In a recent U.S. Department of Agriculture news release, reporting the information from it’s annual report, it states that a middle-income family with a child born in 2010 can expect to spend about $226,920 ($286,860 if projected inflation costs are factored in) for food, shelter, and other necessities to raise that child over the next 17 years.

Of course, that all depends if you have a kid who is low maintenance and is satisfied with just above average and not attempting to be a member of the overly popular group that demands the latest in everything. If that is the case, then you are out of luck with this USDA report.

There is around a 2 percent increase from the 2009 report. The expenses with the greatest increases were transportation, childcare, education and health care, which are a big part of rearing a child. They showed small changes in housing, food, clothing and miscellaneous expenses on a child over that one-year period. This was based on a family income between $57,600 and $99,730. It seems the more you make the more you spend raising your child, so if you are making more than $99,730, you can expect to spend $377,040.

I guess that extra cost is for silver spoons or something like that, figuratively speaking. If you make less than the $57,000 figure, your child is only going to cost you $163,440. I guess this proves that the more you have, the more you will spend.

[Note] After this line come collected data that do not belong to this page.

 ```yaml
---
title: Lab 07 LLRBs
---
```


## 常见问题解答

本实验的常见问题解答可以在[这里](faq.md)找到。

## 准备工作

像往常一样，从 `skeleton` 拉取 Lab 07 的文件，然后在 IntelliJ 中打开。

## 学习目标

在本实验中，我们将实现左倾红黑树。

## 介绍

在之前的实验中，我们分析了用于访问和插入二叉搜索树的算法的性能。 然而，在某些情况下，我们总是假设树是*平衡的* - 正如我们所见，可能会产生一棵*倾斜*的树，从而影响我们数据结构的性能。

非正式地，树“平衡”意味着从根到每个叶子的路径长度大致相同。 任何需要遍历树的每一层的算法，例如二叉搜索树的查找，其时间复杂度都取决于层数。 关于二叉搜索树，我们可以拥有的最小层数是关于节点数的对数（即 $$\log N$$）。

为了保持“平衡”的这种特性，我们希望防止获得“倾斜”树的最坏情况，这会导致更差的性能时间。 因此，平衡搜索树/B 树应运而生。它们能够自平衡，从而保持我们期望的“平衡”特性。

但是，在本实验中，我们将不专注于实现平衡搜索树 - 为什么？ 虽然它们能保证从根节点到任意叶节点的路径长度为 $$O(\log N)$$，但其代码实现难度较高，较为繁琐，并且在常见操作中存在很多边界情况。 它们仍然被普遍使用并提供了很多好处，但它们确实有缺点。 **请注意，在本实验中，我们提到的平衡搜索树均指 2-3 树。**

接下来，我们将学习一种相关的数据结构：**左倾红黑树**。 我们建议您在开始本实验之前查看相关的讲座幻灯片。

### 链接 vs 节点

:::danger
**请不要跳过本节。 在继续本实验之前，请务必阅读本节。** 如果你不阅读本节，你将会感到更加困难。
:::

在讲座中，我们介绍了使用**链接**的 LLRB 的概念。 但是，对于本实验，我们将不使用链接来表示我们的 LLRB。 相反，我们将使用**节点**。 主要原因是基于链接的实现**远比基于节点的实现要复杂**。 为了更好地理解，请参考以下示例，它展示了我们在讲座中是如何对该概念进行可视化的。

USDA started this survey 50 years ago and back in 1960, when the first report was issued, a middle-income family could have expected to spend $25,230 to raise a child through age 17. In 1960, I turned 12 years of age and had only five more years to go to reach the 17-year goal that the survey sets when you should be finished paying for the rearing of a child.

During those first 12 years from 1948 to 1960, it was pretty lean at our place and I think this survey would have been difficult to conduct on a Middle Tennessee farm family just getting by. As my preacher said last Sunday, “We were so poor, we ate cereal for breakfast and supper with a fork. The reason we used a fork was to save the milk.”

My early years of life were spent in an air-conditioned house. Whatever the condition of the air was outside, it was the same inside. However, the plumbing made up for that. You got plenty of exercise going to the well for water and going to the outhouse when needed. At an early age you developed bathroom discipline. Cost for all of this … priceless.

Every Saturday was spent “harvesting” and picking a chicken for Sunday dinner, which may have included the preacher as a dining guest. I guess you could say a lot of our chickens went into the “ministry.” But our meals included homegrown vegetables and meats, which never would have been included in a survey.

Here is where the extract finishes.